After Alligator Bay came Dad’s Bay and I made sure to take a picture of it. 
Going fishing in the Everglades has been a tradition with my dad and I for years. He’s the one responsible for getting me hooked on fishing and hunting in the first place and the Glades are a place we try to make it to every year. Unfortunately this year he was unable to make the trip with me, but I knew had he been able to, he’d be having a great time too (minus being horribly sore). 
Plate creek was the next creek to navigate. By this time of the day, the tide was slack and the paddle through was perfectly calm. I took advantage of the nice conditions and slowly fished my way through the whole thing, catching some specks along the way. 
When I emerged into Plate Creek Bay, I got my bearings and began paddling across it. Only a few hundred yards in, however, I encountered a slight problem: Mud. 
Anyone who’s ever read some of my older articles has seen some of the unfortunate days I’ve had involved with mud. The kayak skittered up onto a grass covered mud flat and became stuck. Hopelessly stuck, in fact. My rudder had managed to bury itself into the weeds and muck, and no matter how hard I pushed with the paddle, it merely sank into the smelly depths of hell that the mud covered up. Poling out was now no longer an option and attempting to paddled accomplished nothing more than slinging black mud all over my kayak. 
I didn’t dare step out of the kayak either. I’m pretty sure similar circumstances lead to prehistoric saber tooth cats and mammoths being preserved in tar pits. Instead, I stood up in the kayak (which is quite a feat in the Tarpon 160i), and spread my weight out. I then rocked it back in forth while simultaneously pushing at an angle with my paddle. The result was about 3 inches of movement.
I kept this up for about 20 minutes before I finally reached open water and floated the kayak to safety. I’m still not sure whether I actually pushed myself anywhere, or if the tide came in and lifted me, but the point is that I escaped. 
Just around the corner I encountered my first chickee of the trip: Plate creek chickee.
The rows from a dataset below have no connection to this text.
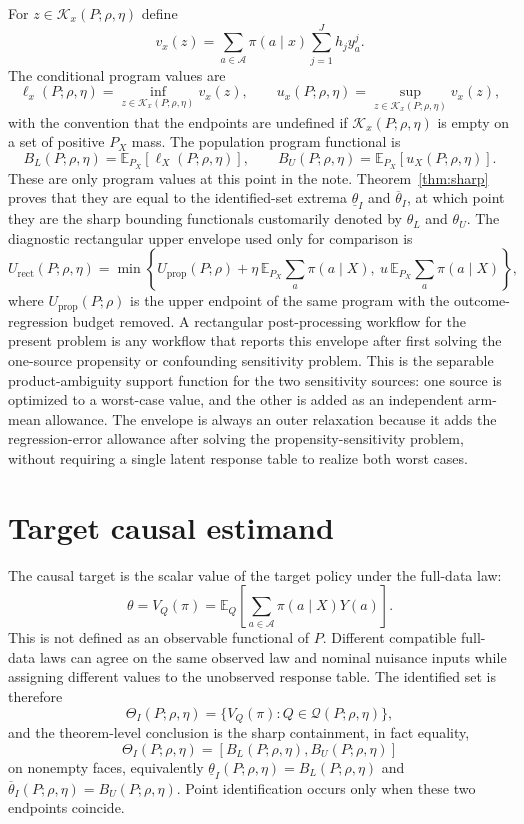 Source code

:\documentclass[11pt]{article}
\newcommand{\E}{\mathbb{E}}
\theoremstyle{definition}
\theoremstyle{plain}
\theoremstyle{remark}
\begin{document}
For $z\in\mathcal K_x(P;\rho,\eta)$ define
\[
  v_x(z)=\sum_{a\in\mathcal A}\pi(a\mid x)
       \sum_{j=1}^J h_j y^j_a.
\]
The conditional program values are
\[
  \ell_x(P;\rho,\eta)=\inf_{z\in\mathcal K_x(P;\rho,\eta)}v_x(z),
  \qquad
  u_x(P;\rho,\eta)=\sup_{z\in\mathcal K_x(P;\rho,\eta)}v_x(z),
\]
with the convention that the endpoints are undefined if
$\mathcal K_x(P;\rho,\eta)$ is empty on a set of positive $P_X$ mass.  The
population program functional is
\[
  B_L(P;\rho,\eta)=\E_{P_X}[\ell_X(P;\rho,\eta)],\qquad
  B_U(P;\rho,\eta)=\E_{P_X}[u_X(P;\rho,\eta)].
\]
These are only program values at this point in the note.  Theorem~\ref{thm:sharp}
proves that they are equal to the identified-set extrema
$\underline{\theta}_I$ and $\overline{\theta}_I$, at which point they are the sharp
bounding functionals customarily denoted by $\theta_L$ and $\theta_U$.  The
diagnostic rectangular upper envelope used only for comparison is
\[
  U_{\mathrm{rect}}(P;\rho,\eta)
  =\min\left\{
       U_{\mathrm{prop}}(P;\rho)
       +\eta\,\E_{P_X}\sum_a\pi(a\mid X),\
       u\,\E_{P_X}\sum_a\pi(a\mid X)
     \right\},
\]
where $U_{\mathrm{prop}}(P;\rho)$ is the upper endpoint of the same program with
the outcome-regression budget removed.  A rectangular post-processing workflow
for the present problem is any workflow that reports this envelope after first
solving the one-source propensity or confounding sensitivity problem.  This is
the separable product-ambiguity support function for the two sensitivity
sources: one source is optimized to a worst-case value, and the other is added
as an independent arm-mean allowance.  The envelope is always an outer
relaxation because it adds the regression-error allowance after solving the
propensity-sensitivity problem, without requiring a single latent response table
to realize both worst cases.

\section{Target causal estimand}
The causal target is the scalar value of the target policy under the full-data
law:
\[
  \theta=V_Q(\pi)=\E_Q\left[\sum_{a\in\mathcal A}\pi(a\mid X)Y(a)\right].
\]
This is not defined as an observable functional of $P$.  Different compatible
full-data laws can agree on the same observed law and nominal nuisance inputs
while assigning different values to the unobserved response table.  The
identified set is therefore
\[
  \Theta_I(P;\rho,\eta)
  =\{V_Q(\pi):Q\in\mathcal Q(P;\rho,\eta)\},
\]
and the theorem-level conclusion is the sharp containment, in fact equality,
\[
  \Theta_I(P;\rho,\eta)=[B_L(P;\rho,\eta),B_U(P;\rho,\eta)]
\]
on nonempty faces, equivalently
$\underline{\theta}_I(P;\rho,\eta)=B_L(P;\rho,\eta)$ and
$\overline{\theta}_I(P;\rho,\eta)=B_U(P;\rho,\eta)$.  Point identification occurs
only when these two endpoints coincide.
\end{document}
The white roof of the porta-jon stuck out like a beacon across the bay and I paddled up to take a closer look at it. 
It was getting to be about lunch time and considering my map told me I was just about a mile from Lostman’s Five, I decided to paddle there for lunch. I figured I could set up camp while I was at it and then go fish for the rest of the day. It was just about that time that I heard a boat coming. I was slightly surprised considering I hadn’t seen or heard a boat for the entire day. It came around the corner and slowed as the driver saw me. The first thing I see painted on the side of it was “Park Service. Law Enforcement”
You can probably take the most law abiding citizen in the country, put them behind the wheel of a car, make a cop follow them, and they’ll still feel slightly paranoid even when they’ve done nothing wrong. This is about how I felt as I watched the boat slow and come to a stop next to me. 
“How’s it going?” I asked as he got close. The man piloting the boat looked to be about my age and he spoke up as the motor quieted. 
“Where are you camping tonight?” he asked. 
“Lostman’s Five” I’m good too. Thanks for asking…
“Have you got your permits handy? Or are they tucked away below deck?”
They were –definitely- tucked away below deck with my wallet. Safe and sound in a dry box with my satellite phone, VHF radio, flares, and car keys. Now, I know you’re supposed to have such documents easily accessible for such scenarios, but I wanted my stuff to be safe. Considering he’d even asked me if it was below deck, I thought he was going to take my word for it. I was, after all, three days paddle in. I wasn’t exactly performing an elaborate scheme to fish and camp illegally in the National Park with my bright yellow kayak. So I told him they were way below deck. 
“Okay”, he replied rather curtly. “Well you can paddle to Lostman’s right now and I’ll check. I’ll meet you there”. With that he cranked his motor, and sped off in the direction of my camp, leaving me rocking in his wake. 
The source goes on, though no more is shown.